Nguyen contends that he was fired without notice. He learned of his termination around February 14, 2022, when he received a letter from The Prudential Insurance Company of America stating that his coverage had been terminated effective February 2, 2022. (Nguyen Decl., ¶ 10.) After receiving the letter, Nguyen called the San Jose store but was unable to reach his supervisor or human resources manager. (Id.) He then called Walmart headquarters and spoke to an unidentified person who told Nguyen he had been terminated. (Id.) Walmart policy was to send a notice of separation to employees upon separation, but Walmart did not send a written notice to Nguyen. (Manalo Decl., Ex. C, at 30:20-32:6; Ex. A, at 144:5-7.)
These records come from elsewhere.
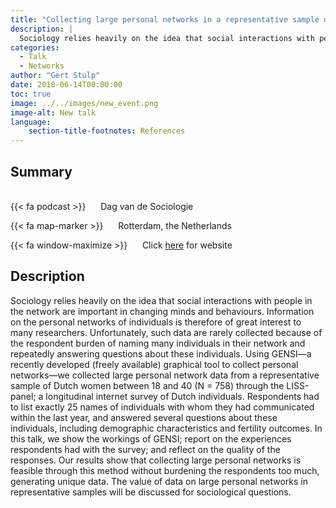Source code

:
 ```yaml
---
title: "Collecting large personal networks in a representative sample of Dutch women"
description: |
  Sociology relies heavily on the idea that social interactions with people in the network are important in changing minds and behaviours. Information on the personal networks of individuals is therefore of great interest to many researchers. Unfortunately, such data are rarely collected because of the respondent burden of naming many individuals in their network and repeatedly answering questions about these individuals. Using GENSI—a recently developed (freely available) graphical tool to collect personal networks—we collected large personal network data from a representative sample of Dutch women between 18 and 40 (N = 758) through the LISS-panel; a longitudinal internet survey of Dutch individuals. Respondents had to list exactly 25 names of individuals with whom they had communicated within the last year, and answered several questions about these individuals, including demographic characteristics and fertility outcomes. In this talk, we show the workings of GENSI; report on the experiences respondents had with the survey; and reflect on the quality of the responses. Our results show that collecting large personal networks is feasible through this method without burdening the respondents too much, generating unique data. The value of data on large personal networks in representative samples will be discussed for sociological questions. 
categories:
  - Talk
  - Networks
author: "Gert Stulp"
date: 2018-06-14T00:00:00
toc: true
image: ../../images/new_event.png
image-alt: New talk
language: 
    section-title-footnotes: References
---
```



## Summary 
<br>
{{< fa podcast >}} &nbsp;&nbsp;&nbsp;&nbsp; Dag van de Sociologie

{{< fa map-marker >}} &nbsp;&nbsp;&nbsp;&nbsp; Rotterdam, the Netherlands

{{< fa window-maximize >}} &nbsp;&nbsp;&nbsp;&nbsp; Click [here](http://www.nsv-sociologie.nl/?page_id=2576) for website



## Description

Sociology relies heavily on the idea that social interactions with people in the network are important in changing minds and behaviours. Information on the personal networks of individuals is therefore of great interest to many researchers. Unfortunately, such data are rarely collected because of the respondent burden of naming many individuals in their network and repeatedly answering questions about these individuals. Using GENSI—a recently developed (freely available) graphical tool to collect personal networks—we collected large personal network data from a representative sample of Dutch women between 18 and 40 (N = 758) through the LISS-panel; a longitudinal internet survey of Dutch individuals. Respondents had to list exactly 25 names of individuals with whom they had communicated within the last year, and answered several questions about these individuals, including demographic characteristics and fertility outcomes. In this talk, we show the workings of GENSI; report on the experiences respondents had with the survey; and reflect on the quality of the responses. Our results show that collecting large personal networks is feasible through this method without burdening the respondents too much, generating unique data. The value of data on large personal networks in representative samples will be discussed for sociological questions.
Nguyen brings eight causes of action against Walmart: (1) disability discrimination in violation of California Government Code section 12940 et seq. (“FEHA”); (2) failure to accommodate in violation of FEHA; (3) failure to engage in the interactive process in violation of FEHA; (4) retaliation in violation of FEHA; (5) retaliation in violation of the California Family Rights Act (“CFRA”); (6) interference in violation of the Family Medical Leave Act (“FMLA”); (7) wrongful termination in violation of public policy; and (8) waiting time penalties. (Dkt. No. 11, Complaint (“Compl.”).) Nguyen originally filed suit in California state court, and Walmart removed on the basis of diversity jurisdiction. (Dkt. No. 1, Notice of Removal.) Walmart now contends it is entitled to judgment in its favor on all of Nguyen's claims. Walmart also seeks partial summary judgment as to Nguyen's claims for punitive damages.

ANALYSIS

A. Legal Standard.

Under Rule 56, summary judgment is warranted “if the movant shows that there is no genuine dispute as to any material fact and the movant is entitled to judgment as a matter of law.” Fed.R.Civ.P. 56(a). Material facts are those which may affect the outcome of the case. Anderson v. Liberty Lobby, Inc., 477 U.S. 242, 248 (1986). A dispute is genuine if there is sufficient evidence for a reasonable jury to find for the non-moving party. Id. at 248-49.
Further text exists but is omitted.